(Source records)
■ ■ ■ ■

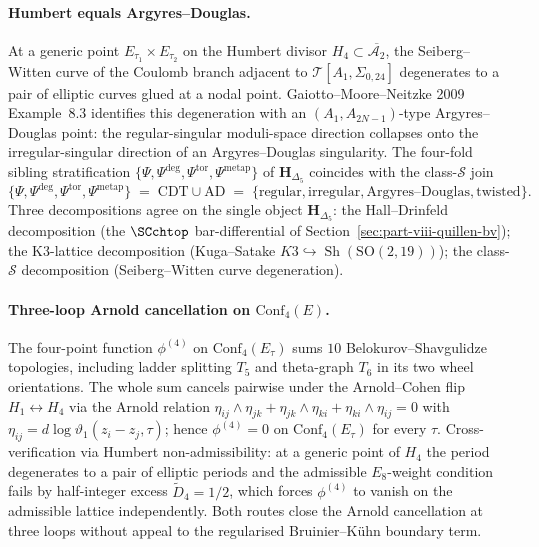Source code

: \paragraph{Humbert equals Argyres--Douglas.}
At a generic point $E_{\tau_1}\times E_{\tau_2}$ on the Humbert
divisor $H_4 \subset \overline{\mathcal{A}_2}$, the Seiberg--Witten
curve of the Coulomb branch adjacent to $\mathcal{T}[A_1,\Sigma_{0,24}]$
degenerates to a pair of elliptic curves glued at a nodal point.
Gaiotto--Moore--Neitzke 2009 Example~8.3 identifies this degeneration
with an $(A_1, A_{2N-1})$-type Argyres--Douglas point: the
regular-singular moduli-space direction collapses onto the
irregular-singular direction of an Argyres--Douglas singularity. The
four-fold sibling stratification
$\{\Psi, \Psi^{\deg}, \Psi^{\mathrm{tor}}, \Psi^{\mathrm{metap}}\}$ of
$\mathbf{H}_{\Delta_5}$ coincides with the class-$\mathcal{S}$ join
\[
\{\Psi,\Psi^{\deg},\Psi^{\mathrm{tor}},\Psi^{\mathrm{metap}}\}
\;=\;
\mathrm{CDT}\cup\mathrm{AD}
\;=\;
\{\text{regular},\text{irregular},\text{Argyres--Douglas},\text{twisted}\}.
\]
Three decompositions agree on the single object
$\mathbf{H}_{\Delta_5}$: the Hall--Drinfeld decomposition (the
$\SCchtop$ bar-differential of
Section~\ref{sec:part-viii-quillen-bv}); the K3-lattice decomposition
(Kuga--Satake $K3 \hookrightarrow \operatorname{Sh}(\mathrm{SO}(2,19))$);
the class-$\mathcal{S}$ decomposition (Seiberg--Witten curve
degeneration).

\paragraph{Three-loop Arnold cancellation on $\mathrm{Conf}_4(E)$.}
The four-point function $\phi^{(4)}$ on $\mathrm{Conf}_4(E_\tau)$
sums $10$ Belokurov--Shavgulidze topologies, including ladder
splitting $T_5$ and theta-graph $T_6$ in its two wheel orientations.
The whole sum cancels pairwise under the Arnold--Cohen flip
$H_1 \leftrightarrow H_4$ via the Arnold relation
$\eta_{ij}\wedge\eta_{jk}+\eta_{jk}\wedge\eta_{ki}+\eta_{ki}\wedge\eta_{ij} = 0$
with $\eta_{ij} = d\log\vartheta_1(z_i - z_j,\tau)$; hence
$\phi^{(4)} = 0$ on $\mathrm{Conf}_4(E_\tau)$ for every $\tau$.
Cross-verification via Humbert non-admissibility: at a generic point
of $H_4$ the period degenerates to a pair of elliptic periods and the
admissible $E_8$-weight condition fails by half-integer excess
$\widetilde{D}_4 = 1/2$, which forces $\phi^{(4)}$ to vanish on the
admissible lattice independently. Both routes close the Arnold
cancellation at three loops without appeal to the regularised
Bruinier--Kühn boundary term.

■ ■ ■ ■

Only lines holding the string "Seiberg" are wanted; gather each one from the entries above.

divisor $H_4 \subset \overline{\mathcal{A}_2}$, the Seiberg--Witten
the class-$\mathcal{S}$ decomposition (Seiberg--Witten curve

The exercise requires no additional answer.